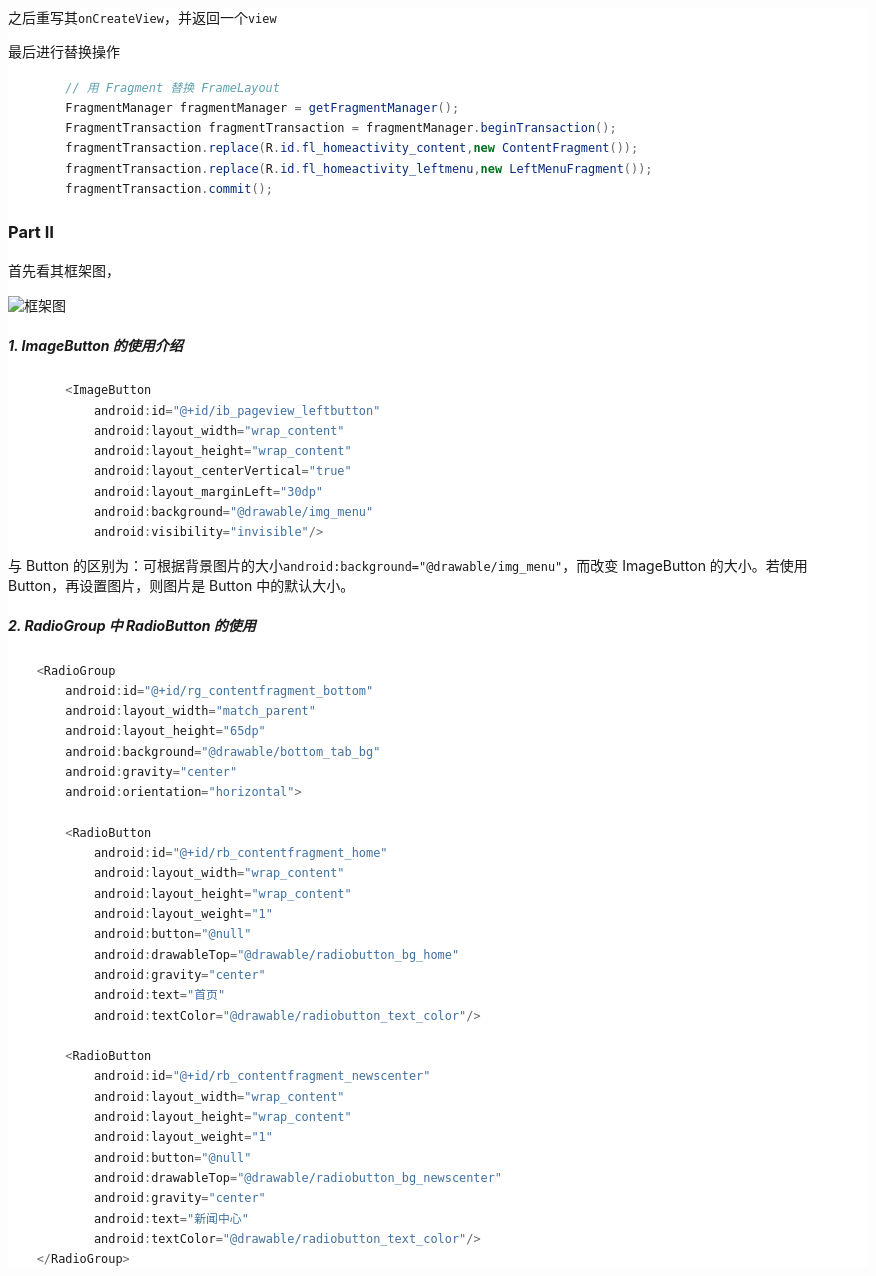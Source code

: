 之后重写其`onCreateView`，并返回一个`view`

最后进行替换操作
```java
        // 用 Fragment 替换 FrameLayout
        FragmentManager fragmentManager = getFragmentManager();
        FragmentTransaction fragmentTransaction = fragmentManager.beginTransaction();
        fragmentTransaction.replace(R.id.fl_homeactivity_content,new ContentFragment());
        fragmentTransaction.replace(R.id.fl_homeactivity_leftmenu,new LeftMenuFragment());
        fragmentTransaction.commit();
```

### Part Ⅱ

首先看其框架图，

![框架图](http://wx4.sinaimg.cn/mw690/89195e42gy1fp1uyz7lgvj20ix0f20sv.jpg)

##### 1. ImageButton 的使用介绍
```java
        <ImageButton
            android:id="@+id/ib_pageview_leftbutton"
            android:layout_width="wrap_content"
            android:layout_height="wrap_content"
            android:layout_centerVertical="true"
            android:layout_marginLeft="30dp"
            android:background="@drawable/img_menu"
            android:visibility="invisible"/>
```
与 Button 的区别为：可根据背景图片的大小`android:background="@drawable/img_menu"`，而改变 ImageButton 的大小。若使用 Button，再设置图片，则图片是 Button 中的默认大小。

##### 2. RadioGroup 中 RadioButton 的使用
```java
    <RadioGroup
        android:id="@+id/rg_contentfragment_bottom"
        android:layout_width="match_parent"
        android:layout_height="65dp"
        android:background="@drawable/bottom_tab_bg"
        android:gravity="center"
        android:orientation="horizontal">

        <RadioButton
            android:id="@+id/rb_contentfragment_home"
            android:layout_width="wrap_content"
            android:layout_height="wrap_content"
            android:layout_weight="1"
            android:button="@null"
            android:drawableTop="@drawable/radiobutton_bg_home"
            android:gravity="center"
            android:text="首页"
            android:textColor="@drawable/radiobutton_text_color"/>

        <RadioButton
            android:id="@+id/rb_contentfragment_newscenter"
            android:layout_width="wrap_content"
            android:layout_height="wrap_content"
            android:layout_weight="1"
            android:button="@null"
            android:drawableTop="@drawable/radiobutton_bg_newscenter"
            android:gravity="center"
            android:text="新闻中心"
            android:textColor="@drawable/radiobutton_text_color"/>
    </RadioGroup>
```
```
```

■ ■ ■ ■ ■ ■ ■

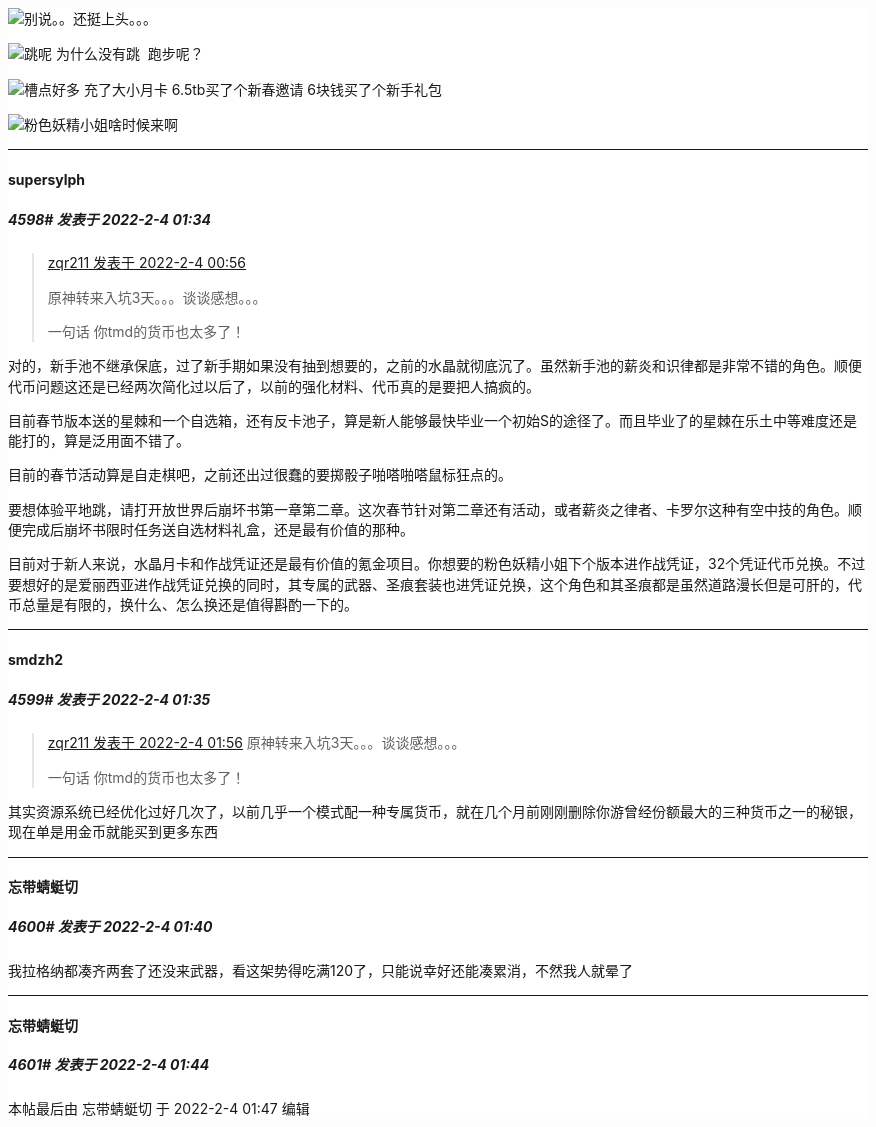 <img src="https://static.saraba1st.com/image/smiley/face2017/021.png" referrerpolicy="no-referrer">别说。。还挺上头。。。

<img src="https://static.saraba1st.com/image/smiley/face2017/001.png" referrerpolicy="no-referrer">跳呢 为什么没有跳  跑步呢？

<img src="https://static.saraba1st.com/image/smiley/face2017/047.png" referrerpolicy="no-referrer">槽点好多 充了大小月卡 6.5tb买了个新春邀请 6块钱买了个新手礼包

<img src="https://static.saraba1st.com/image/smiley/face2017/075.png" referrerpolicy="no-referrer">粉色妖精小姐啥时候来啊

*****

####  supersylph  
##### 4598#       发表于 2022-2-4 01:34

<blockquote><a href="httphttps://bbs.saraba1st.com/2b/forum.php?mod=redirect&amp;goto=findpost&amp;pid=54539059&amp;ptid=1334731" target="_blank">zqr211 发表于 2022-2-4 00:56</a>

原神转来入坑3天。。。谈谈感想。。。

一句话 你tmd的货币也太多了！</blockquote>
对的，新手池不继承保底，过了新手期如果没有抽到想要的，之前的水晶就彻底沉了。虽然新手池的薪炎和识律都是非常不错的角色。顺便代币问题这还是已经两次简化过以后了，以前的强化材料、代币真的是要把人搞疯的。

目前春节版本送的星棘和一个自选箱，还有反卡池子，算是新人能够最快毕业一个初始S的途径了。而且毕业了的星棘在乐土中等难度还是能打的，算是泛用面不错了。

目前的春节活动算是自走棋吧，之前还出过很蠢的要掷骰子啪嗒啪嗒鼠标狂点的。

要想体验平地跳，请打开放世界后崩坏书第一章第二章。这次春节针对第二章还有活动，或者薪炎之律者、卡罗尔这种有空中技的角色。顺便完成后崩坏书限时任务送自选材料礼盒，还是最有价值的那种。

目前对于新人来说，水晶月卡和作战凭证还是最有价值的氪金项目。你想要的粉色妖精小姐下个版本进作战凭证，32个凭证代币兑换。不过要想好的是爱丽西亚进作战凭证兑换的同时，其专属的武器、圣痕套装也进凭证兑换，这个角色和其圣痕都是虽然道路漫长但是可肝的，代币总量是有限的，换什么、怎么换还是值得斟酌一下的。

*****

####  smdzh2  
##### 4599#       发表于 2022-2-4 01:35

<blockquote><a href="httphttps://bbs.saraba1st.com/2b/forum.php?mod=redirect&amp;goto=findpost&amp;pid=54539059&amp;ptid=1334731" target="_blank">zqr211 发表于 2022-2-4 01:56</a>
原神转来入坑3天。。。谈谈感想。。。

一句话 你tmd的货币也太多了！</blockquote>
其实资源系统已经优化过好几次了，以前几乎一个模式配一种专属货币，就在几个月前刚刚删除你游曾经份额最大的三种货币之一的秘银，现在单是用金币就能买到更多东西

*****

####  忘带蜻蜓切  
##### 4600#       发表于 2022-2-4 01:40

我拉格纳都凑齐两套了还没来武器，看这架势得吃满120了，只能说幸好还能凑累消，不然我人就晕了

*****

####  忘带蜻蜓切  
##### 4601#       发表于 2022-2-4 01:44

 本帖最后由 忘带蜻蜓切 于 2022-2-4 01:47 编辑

■ ■ ■ ■ ■ ■ ■

Find the lines above holding the word "fragmentTransaction" and show them.

## Task solution
        FragmentTransaction fragmentTransaction = fragmentManager.beginTransaction();
        fragmentTransaction.replace(R.id.fl_homeactivity_content,new ContentFragment());
        fragmentTransaction.replace(R.id.fl_homeactivity_leftmenu,new LeftMenuFragment());
        fragmentTransaction.commit();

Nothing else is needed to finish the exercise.